The Holy Bible is the Normative Icon of Christ

The Holy Bible is the Normative Icon of Christ April 29, 2010

The way many people read the Holy Bible is through the erroneous assumption that what is recorded within it, as it is understood in its simplest, most literal fashion, is how God intended the Holy Bible to be read. While it is easy to see the kinds of questions one can bring to this view, (what books are meant to be in the Holy Bible? do these books suggest this kind of interpretation? do we acknowledge this only for the originals, or does the rule also work when the Holy Bible is translated? et. al.), the Catholic understanding has always been more complex: the Bible, as a whole, is indeed the inspired Word of God, but this is because it is seen as the primary icon of Christ. It is to be read, therefore, in the way one reads an icon; and its status as word of God is because it is an iconographic derivation based upon the revelation of God’s truth through Christ.

An icon is symbolic, and it tells a story in symbolic form. What you see in its depiction does not resemble realistic art; it is, rather, written under its own symbolic rules. If you don’t understand them, you will not understand the icon. Its symbolic form leads it to appear unrealistic. To look at it as one would look at a realistic piece of art, looking for it to follow the dictates of such realism, will lead one to conclude that the icon is a poor piece of art. But the problem is that the demand upon the icon is what is truly unrealistic, for it expects art to imitate reality instead of depict it. In a similar way, we must understand that the Holy Bible, as an icon of Christ, is to be understood, not under the rules of positivistic science and its ideas of history, but under the aesthetic context which led it to be put together.

But as the Holy Bible is the central icon of Christ, we must not understand it as the only means we get to him. As the Word of God is the logos of all logoi, everything, in their own logos, reflects the Logos. In this way, everything, as being a logos of the Logos, can be seen as a book of God. This, for example, is how St Anthony the Great came to possess a great understanding about God. He did not own a Holy Bible, but he was able to get to know God, the author of nature, through nature:

A certain member of what was then considered the circle of the wise once approached the just Anthony and asked him: “How do you ever manage to carry on, Father, deprived as you are of the consolation of books?” His reply: “My book, sir philosopher, is the nature of created things, and it is always at hand when I wish to read the words of God.”[1]

While nature, if properly understood, can reveal something about God to us, we must also acknowledge that it requires much hermeneutic work from us to achieve such an end. There is much in nature, if improperly understood, that could lead us astray. What are we to make of the sheer brutality by which many animals survive? Is this what nature is about, the way God wants things to be?
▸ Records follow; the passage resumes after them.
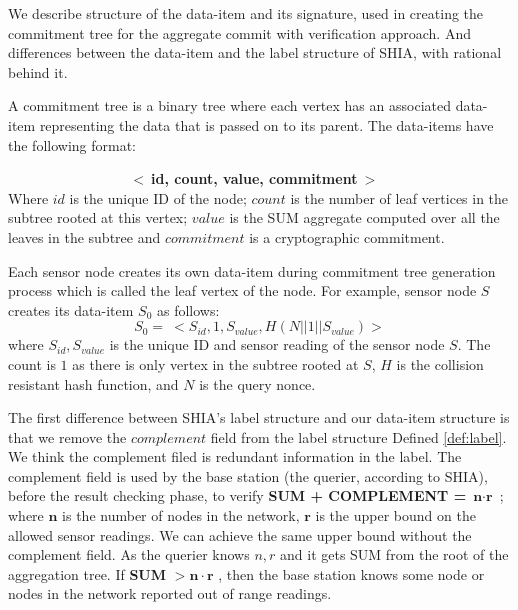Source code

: 	We describe structure of the data-item and its signature, used in creating the commitment tree for the aggregate commit with verification approach. And differences between the data-item and the label structure of SHIA, with rational behind it.
	\begin{definition}
		\label{def:data-item}
		A commitment tree is a binary tree where each vertex has an associated data-item representing the data that is passed on to its parent. The data-items have the following format:

		$\hspace{100pt}$ \textbf{$<\ $id, count, value, commitment$\ >$}\\
	Where $id$ is the unique ID of the node; $count$ is the number of leaf vertices in the subtree rooted at this vertex; $value$ is the SUM aggregate computed over all the leaves in the subtree and $commitment$ is a cryptographic commitment.
	\end{definition}
	Each sensor node creates its own data-item during commitment tree generation process which is called the leaf vertex of the node.
	For example, sensor node $S$ creates its data-item $S_{0}$ as follows:
	\begin{equation}
		\label{eq:data-item}
	 	S_{0} =\ <S_{id}, 1, S_{value}, H(N||1||S_{value})>
	 \end{equation}
	where $S_{id}, S_{value}$ is the unique ID and sensor reading of the sensor node $S$. 
	The count is $1$ as there is only vertex in the subtree rooted at $S$, $H$ is the collision resistant hash function, and $N$ is the query nonce.

	The first difference between SHIA's label structure and our data-item structure is that we remove the $complement$ field from the label structure Defined \ref{def:label}. 
	We think the complement filed is redundant information in the label. 
	The complement field is used by the base station (the querier, according to SHIA), before the result checking phase, to verify \textbf{SUM + COMPLEMENT =} $\textbf{n} \cdot \textbf{r}$ ; where $\textbf{n}$ is the number of nodes in the network, $\textbf{r}$ is the upper bound on the allowed sensor readings.
	We can achieve the same upper bound without the complement field.
	As the querier knows $n, r$ and it gets SUM from the root of the aggregation tree.
	If \textbf{SUM} $> \textbf{n} \cdot \textbf{r}$ , then the base station knows some node or nodes in the network reported out of range readings.

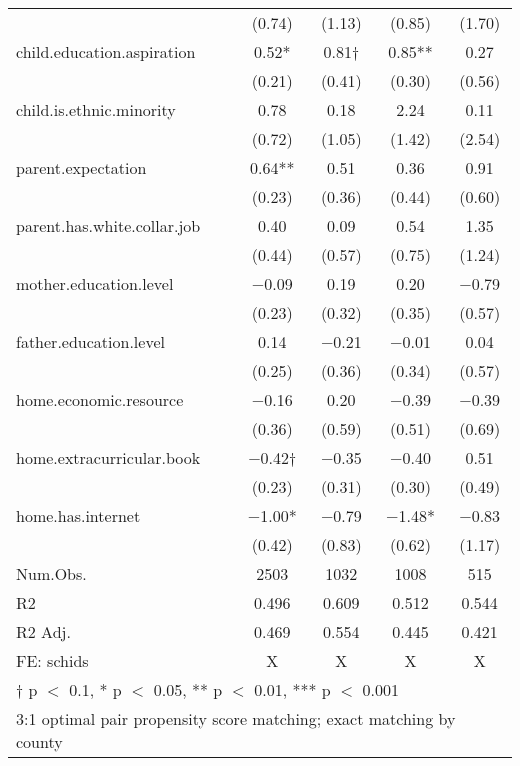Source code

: \documentclass[
  man,floatsintext]{apa7}
\begin{document}
\begin{table}
\begin{tabular}[t]{lcccc}
 & (\num{0.74}) & (\num{1.13}) & (\num{0.85}) & (\num{1.70})\\
child.education.aspiration & \num{0.52}* & \num{0.81}† & \num{0.85}** & \num{0.27}\\
 & (\num{0.21}) & (\num{0.41}) & (\num{0.30}) & (\num{0.56})\\
child.is.ethnic.minority & \num{0.78} & \num{0.18} & \num{2.24} & \num{0.11}\\
 & (\num{0.72}) & (\num{1.05}) & (\num{1.42}) & (\num{2.54})\\
parent.expectation & \num{0.64}** & \num{0.51} & \num{0.36} & \num{0.91}\\
 & (\num{0.23}) & (\num{0.36}) & (\num{0.44}) & (\num{0.60})\\
parent.has.white.collar.job & \num{0.40} & \num{0.09} & \num{0.54} & \num{1.35}\\
 & (\num{0.44}) & (\num{0.57}) & (\num{0.75}) & (\num{1.24})\\
mother.education.level & \num{-0.09} & \num{0.19} & \num{0.20} & \num{-0.79}\\
 & (\num{0.23}) & (\num{0.32}) & (\num{0.35}) & (\num{0.57})\\
father.education.level & \num{0.14} & \num{-0.21} & \num{-0.01} & \num{0.04}\\
 & (\num{0.25}) & (\num{0.36}) & (\num{0.34}) & (\num{0.57})\\
home.economic.resource & \num{-0.16} & \num{0.20} & \num{-0.39} & \num{-0.39}\\
 & (\num{0.36}) & (\num{0.59}) & (\num{0.51}) & (\num{0.69})\\
home.extracurricular.book & \num{-0.42}† & \num{-0.35} & \num{-0.40} & \num{0.51}\\
 & (\num{0.23}) & (\num{0.31}) & (\num{0.30}) & (\num{0.49})\\
home.has.internet & \num{-1.00}* & \num{-0.79} & \num{-1.48}* & \num{-0.83}\\
 & (\num{0.42}) & (\num{0.83}) & (\num{0.62}) & (\num{1.17})\\
\midrule
Num.Obs. & \num{2503} & \num{1032} & \num{1008} & \num{515}\\
R2 & \num{0.496} & \num{0.609} & \num{0.512} & \num{0.544}\\
R2 Adj. & \num{0.469} & \num{0.554} & \num{0.445} & \num{0.421}\\
FE: schids & X & X & X & X\\
\bottomrule
\multicolumn{5}{l}{\rule{0pt}{1em}† p $<$ 0.1, * p $<$ 0.05, ** p $<$ 0.01, *** p $<$ 0.001}\\
\multicolumn{5}{l}{\rule{0pt}{1em}3:1 optimal pair propensity score matching; exact matching by county}\\
\end{tabular}
\end{table}
\end{document}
Are we really to fight one another to survive? If we do not think so when we encounter it in nature, why do we then believe it is the case when we open up the Holy Bible?

The key to reading nature is the same key to the reading the text of the Holy Bible: it is Jesus Christ. He is the final and only complete revelation of God the Father. All truths derive from him. The brutality of the world finds its place in him because he took it upon himself in his passion. But just as the passion ended, so must the brutality come to an end. The resurrected Christ brings to us the restoration of all things in him. He is the eschaton who has become immanent. In him, brutality is overwhelmed. It is under the mantle of the resurrection that the aesthetic icon of Christ, the Holy Bible, makes sense. Outside of the resurrection, outside of the immanent eschaton, the world and the Bible make no sense. Outside of the resurrection there is sheer brutality. To read the world in such brutality alone is the ultimate denial of Christ.


[1] Evagrius Ponticus, “The Praktikos” in The Praktikos & Chapters on Prayer. trans. John Eudes Bamberger, OCSO (Kalamazoo, MI: Cistercian Publications, 1981), 39.